Without this, Australia would be better off importing its fuel ethanol from South America.
Setbacks to farm profitability and investment caused by GM crop bans show that technological leadership entails much more than just science and the costing of economic returns and agronomic benefits. They represent destruction of basic economic freedoms and threats to the medium term financial viability of several rural industries. Resolution of this damage might come from a frank assessment of the misjudgements of industry, farming groups, and politicians that caused them, as well as an action plan to change stakeholder strategies.
If it is indeed true that they were driven by political calculations about urban votes rather than government attention to the interests of the rural sector, stronger activism by farming organizations, such as the National Farmers Federation and other networks such as the recently established Producers Forum (which is a loose national network of concerned growers), are a very welcome sign.”
But not everyone is so optimistic. Last week I received an email from Aaron Edmonds with a link to a piece in The Daily Star that began:
“The Furnace Australia sailed into Chennai recently carrying a load of wheat and, some warned, ill tidings. India’s first wheat imports in six years marked a reversal in the march toward “food independence” that the country began in the 1970s.
In the piece Jason Overdorf goes on to suggest that Indian agriculture is in trouble, too reliant on technology and running out of water:
“Swaminathan urges leaders to focus on what he calls an ‘evergreen revolution’. The goal would be to correct the damage wrought by the first Green Revolution: adopting new methods like the use of natural predators instead of chemicals to eliminate pests, and switching to organic fertilizers and more efficient drip irrigation. He also says Singh should promote crops that require less water, including native Indian grains such as finger millet (ragi), pearl millet (bajra) and sorghum (jowar).

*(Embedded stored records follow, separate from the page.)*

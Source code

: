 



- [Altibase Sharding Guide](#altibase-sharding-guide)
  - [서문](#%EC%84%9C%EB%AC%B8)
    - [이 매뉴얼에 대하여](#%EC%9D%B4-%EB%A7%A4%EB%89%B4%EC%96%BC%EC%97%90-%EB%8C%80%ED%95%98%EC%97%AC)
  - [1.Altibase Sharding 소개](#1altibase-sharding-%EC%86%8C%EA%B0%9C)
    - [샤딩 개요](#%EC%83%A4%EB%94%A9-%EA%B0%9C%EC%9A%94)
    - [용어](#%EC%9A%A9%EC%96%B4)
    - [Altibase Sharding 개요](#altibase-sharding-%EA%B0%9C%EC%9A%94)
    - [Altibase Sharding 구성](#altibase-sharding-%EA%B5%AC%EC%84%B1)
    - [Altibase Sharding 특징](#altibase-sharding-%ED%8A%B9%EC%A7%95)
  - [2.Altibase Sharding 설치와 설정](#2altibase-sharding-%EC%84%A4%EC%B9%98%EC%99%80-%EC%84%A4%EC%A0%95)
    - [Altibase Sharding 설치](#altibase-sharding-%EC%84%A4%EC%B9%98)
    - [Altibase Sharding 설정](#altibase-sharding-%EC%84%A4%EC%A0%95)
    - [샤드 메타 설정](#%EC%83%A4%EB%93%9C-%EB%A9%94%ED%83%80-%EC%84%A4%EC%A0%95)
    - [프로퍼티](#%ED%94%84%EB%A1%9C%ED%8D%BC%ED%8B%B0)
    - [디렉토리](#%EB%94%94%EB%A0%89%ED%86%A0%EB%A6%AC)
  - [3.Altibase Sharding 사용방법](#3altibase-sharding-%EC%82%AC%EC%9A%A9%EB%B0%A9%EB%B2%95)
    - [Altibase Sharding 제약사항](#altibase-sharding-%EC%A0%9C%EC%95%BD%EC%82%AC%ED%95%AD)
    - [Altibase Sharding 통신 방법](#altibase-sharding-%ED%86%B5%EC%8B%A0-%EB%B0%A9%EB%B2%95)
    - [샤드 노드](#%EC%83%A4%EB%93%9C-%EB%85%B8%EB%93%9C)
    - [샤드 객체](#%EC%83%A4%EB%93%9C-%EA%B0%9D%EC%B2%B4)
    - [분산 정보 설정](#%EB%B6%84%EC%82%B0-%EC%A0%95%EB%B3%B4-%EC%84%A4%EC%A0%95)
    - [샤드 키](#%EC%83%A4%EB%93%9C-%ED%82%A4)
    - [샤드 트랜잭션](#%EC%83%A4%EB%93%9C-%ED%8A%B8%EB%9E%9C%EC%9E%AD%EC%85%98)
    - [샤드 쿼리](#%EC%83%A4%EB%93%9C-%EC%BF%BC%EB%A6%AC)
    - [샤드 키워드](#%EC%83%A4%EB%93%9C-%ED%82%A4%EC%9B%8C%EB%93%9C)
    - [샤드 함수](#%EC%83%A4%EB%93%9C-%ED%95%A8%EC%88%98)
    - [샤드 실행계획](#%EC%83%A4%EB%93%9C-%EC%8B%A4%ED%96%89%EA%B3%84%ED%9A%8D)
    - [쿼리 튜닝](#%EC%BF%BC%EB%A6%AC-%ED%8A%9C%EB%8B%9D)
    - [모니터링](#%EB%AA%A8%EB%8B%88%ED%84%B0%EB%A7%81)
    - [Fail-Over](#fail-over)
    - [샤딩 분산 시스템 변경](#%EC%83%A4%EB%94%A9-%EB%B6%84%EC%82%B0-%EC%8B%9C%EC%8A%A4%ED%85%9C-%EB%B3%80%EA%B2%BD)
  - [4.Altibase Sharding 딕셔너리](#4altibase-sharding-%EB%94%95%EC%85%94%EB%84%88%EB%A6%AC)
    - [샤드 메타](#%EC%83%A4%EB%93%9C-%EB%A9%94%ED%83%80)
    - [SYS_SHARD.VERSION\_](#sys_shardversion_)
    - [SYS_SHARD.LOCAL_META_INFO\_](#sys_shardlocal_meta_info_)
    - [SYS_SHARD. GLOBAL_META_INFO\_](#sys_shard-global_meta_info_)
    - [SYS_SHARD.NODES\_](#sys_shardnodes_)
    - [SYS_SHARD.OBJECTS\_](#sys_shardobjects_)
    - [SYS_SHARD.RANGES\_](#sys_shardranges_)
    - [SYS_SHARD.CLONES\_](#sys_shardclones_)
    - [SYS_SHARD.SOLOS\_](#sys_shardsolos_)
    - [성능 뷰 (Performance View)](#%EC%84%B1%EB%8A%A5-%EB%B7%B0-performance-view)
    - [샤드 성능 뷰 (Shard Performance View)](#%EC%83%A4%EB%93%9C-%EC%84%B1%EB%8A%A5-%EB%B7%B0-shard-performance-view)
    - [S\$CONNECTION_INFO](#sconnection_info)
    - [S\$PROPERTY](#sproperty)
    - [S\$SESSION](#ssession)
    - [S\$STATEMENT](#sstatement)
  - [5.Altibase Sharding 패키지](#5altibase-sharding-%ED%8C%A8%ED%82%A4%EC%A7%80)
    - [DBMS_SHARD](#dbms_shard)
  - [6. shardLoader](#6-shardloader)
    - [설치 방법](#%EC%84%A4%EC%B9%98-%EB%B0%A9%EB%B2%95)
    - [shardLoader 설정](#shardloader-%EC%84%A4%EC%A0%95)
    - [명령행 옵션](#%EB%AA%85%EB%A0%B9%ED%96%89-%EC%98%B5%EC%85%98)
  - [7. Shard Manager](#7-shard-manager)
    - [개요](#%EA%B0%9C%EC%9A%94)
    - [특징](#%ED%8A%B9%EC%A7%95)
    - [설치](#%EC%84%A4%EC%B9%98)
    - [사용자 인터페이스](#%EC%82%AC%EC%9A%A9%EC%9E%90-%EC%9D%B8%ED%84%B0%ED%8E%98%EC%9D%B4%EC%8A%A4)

That’s a tough sell for two reasons: these coarse grains, once a staple of regional Indian cuisines, have fallen out of style since the first Green Revolution made wheat cheap and plentiful. So restoring their popularity will take a major marketing push, of the kind governments rarely do well. Second, Singh sees India very differently from the critics, as a nation fighting to attain middle-class comfort, not one at risk of sliding into mass hunger. Watch the future voyages of the Furnace Australia, and whether it is carrying grain to India, for one strong sign of which view is right.
But i’ts hard for me to reconcile the claim that Indian agriculture is in trouble with reports that cotton yields are up?
Indeed world cotton production is projected at 25 million tons in 2006/07 with China (Mainland), India and Pakistan combined expected to produce 13 million tons in 2006/07, or over half of world production for the first time in history.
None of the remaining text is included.